1917. Неостановленная революция. Сто лет в ста фрагментах. Разговоры с Глебом Павловским

Настройки чтения
Размер шрифта
Высота строк
Поля
На страницу:
1 из 2

Михаил Гефтер

1917. Неостановленная революция. Сто лет в ста фрагментах. Разговоры с Глебом Павловским

© Издательство «Европа», 2017

* * *

От составителя

Этим – четвертым – сборником моих записей я думал было завершить публикацию разговоров с Михаилом Яковлевичем Гефтером[1], но встретил два препятствия. Первое: некоторые записи расширяют ранее опубликованные, и их уместно соединить в один сюжет. Но тогда надо заново пересмотреть прошлые публикации – трудоемкая задача, я к ней пока не готов. И главное: в новых записях разговоров о 1917 годе открылся забывшийся поворот сюжета – гефтеровская идея неостановленной Революции. Я поражен, как прочно забыта эта его важная мысль. (Не она ли в оранжевые дни Украины вырвалась из моего бессознательного глупейшим призывом «дать революции в морду»?)

Говоря о неостановленной революции, Гефтер скрыто цитирует название известной книги Исаака Дойчера The Unf nished Revolution. Но у Дойчера речь о неоконченной – дьявольская разница! Нескончаемой стремится быть всякая революция, проблема по Гефтеру в другом: кто ее остановит и удалось ли это ему? Уходящий историк думал, что России не удалось. Более того, и в 1994 году он полагал, что Революция 1917-го все еще остается неостановленной. И я решил собрать книгу вокруг этой проблемы.
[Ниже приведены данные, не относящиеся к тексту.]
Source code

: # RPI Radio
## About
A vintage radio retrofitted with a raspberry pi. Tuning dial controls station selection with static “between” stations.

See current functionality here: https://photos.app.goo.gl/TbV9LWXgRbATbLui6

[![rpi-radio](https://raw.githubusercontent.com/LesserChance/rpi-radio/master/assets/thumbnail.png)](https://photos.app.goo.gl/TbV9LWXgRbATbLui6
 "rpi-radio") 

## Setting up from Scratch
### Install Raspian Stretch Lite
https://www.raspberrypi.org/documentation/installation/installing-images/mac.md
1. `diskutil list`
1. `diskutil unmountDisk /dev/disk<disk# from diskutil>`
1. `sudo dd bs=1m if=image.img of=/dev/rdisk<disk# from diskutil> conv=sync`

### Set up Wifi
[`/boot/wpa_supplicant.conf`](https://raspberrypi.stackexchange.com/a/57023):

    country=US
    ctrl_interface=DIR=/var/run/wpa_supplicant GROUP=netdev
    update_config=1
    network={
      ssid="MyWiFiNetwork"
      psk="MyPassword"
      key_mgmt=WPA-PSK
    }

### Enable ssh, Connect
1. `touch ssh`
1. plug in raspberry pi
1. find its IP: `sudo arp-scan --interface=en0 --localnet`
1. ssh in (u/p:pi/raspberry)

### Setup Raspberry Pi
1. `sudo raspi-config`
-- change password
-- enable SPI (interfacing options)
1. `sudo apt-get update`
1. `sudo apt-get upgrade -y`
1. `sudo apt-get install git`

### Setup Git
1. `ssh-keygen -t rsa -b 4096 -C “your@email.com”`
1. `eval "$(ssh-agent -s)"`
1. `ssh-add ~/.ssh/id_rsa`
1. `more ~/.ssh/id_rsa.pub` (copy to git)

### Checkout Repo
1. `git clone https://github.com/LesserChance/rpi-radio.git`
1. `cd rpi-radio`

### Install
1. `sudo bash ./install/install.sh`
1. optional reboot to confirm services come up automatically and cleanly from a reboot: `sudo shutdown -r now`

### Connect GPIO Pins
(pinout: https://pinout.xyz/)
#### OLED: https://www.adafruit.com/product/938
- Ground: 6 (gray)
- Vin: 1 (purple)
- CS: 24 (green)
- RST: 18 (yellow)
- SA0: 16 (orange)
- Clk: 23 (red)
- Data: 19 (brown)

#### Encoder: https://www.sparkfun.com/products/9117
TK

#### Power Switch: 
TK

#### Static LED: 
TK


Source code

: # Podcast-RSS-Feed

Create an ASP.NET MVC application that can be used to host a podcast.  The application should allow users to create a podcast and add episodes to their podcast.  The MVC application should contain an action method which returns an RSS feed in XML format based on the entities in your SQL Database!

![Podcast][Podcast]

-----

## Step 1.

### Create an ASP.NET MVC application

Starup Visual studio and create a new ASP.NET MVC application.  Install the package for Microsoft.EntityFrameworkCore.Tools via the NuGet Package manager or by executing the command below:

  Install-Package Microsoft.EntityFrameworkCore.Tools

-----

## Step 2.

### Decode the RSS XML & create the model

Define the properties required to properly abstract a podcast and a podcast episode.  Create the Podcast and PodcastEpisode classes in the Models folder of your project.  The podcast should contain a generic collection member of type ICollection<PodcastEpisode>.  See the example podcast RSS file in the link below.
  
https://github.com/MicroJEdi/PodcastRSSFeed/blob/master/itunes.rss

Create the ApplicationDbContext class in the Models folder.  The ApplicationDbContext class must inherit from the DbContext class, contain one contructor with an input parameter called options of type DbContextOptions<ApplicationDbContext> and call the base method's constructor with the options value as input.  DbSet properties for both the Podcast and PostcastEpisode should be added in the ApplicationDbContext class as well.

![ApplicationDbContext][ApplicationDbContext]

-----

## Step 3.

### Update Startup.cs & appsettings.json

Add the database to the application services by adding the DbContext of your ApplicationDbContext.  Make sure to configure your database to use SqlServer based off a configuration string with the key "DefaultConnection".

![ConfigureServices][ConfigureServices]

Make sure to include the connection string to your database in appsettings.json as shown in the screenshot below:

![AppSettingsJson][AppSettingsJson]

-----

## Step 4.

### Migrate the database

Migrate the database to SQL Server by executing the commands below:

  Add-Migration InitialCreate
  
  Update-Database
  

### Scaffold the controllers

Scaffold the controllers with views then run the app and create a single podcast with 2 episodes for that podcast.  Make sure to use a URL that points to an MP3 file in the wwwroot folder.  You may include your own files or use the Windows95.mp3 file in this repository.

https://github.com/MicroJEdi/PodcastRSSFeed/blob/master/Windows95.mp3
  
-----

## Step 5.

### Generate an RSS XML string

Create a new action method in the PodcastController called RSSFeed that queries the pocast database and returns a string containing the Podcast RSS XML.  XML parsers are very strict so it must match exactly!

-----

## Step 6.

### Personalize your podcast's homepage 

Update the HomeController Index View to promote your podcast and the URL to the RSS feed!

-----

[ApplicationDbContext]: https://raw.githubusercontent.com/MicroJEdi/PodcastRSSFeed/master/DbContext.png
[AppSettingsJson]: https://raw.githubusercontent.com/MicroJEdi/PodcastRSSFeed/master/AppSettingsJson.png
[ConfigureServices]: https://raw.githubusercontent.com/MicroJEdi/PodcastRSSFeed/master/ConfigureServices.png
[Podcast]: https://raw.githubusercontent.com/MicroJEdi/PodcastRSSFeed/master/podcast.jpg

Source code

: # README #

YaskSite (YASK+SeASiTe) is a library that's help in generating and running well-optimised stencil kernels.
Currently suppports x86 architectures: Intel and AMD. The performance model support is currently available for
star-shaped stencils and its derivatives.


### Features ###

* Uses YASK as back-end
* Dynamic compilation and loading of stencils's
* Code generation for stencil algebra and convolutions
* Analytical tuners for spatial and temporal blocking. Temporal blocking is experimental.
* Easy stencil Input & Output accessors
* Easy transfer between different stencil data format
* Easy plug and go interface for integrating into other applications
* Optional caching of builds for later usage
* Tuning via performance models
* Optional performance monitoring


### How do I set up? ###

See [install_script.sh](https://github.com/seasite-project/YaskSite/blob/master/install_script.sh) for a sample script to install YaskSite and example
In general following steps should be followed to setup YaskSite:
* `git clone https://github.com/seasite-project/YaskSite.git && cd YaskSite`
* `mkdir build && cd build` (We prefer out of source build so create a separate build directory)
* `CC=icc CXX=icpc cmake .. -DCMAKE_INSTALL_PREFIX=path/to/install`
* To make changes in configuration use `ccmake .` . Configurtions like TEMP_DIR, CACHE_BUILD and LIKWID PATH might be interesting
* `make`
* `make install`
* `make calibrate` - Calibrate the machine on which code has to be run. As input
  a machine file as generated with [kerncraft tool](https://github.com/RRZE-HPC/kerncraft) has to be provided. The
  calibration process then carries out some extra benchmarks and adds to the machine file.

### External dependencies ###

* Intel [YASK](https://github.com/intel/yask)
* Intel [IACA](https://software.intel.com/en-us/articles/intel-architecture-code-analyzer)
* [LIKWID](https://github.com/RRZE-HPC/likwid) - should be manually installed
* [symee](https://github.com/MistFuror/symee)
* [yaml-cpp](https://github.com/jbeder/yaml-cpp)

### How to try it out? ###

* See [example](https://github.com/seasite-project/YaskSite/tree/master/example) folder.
Сюда не включены те гефтеровские диалоги об Октябре, что опубликованы мной ранее (среди них есть истинно великолепные). Пунктир фрагментов объединен одной мыслью-вопросом Гефтера: почему русская Революция не завершилась? Это связано со вторым вопросом: как вообще она могла сбыться? Мужицкая мировая коммунистическая Революция в городе Петрограде, метрополии Серебряного века!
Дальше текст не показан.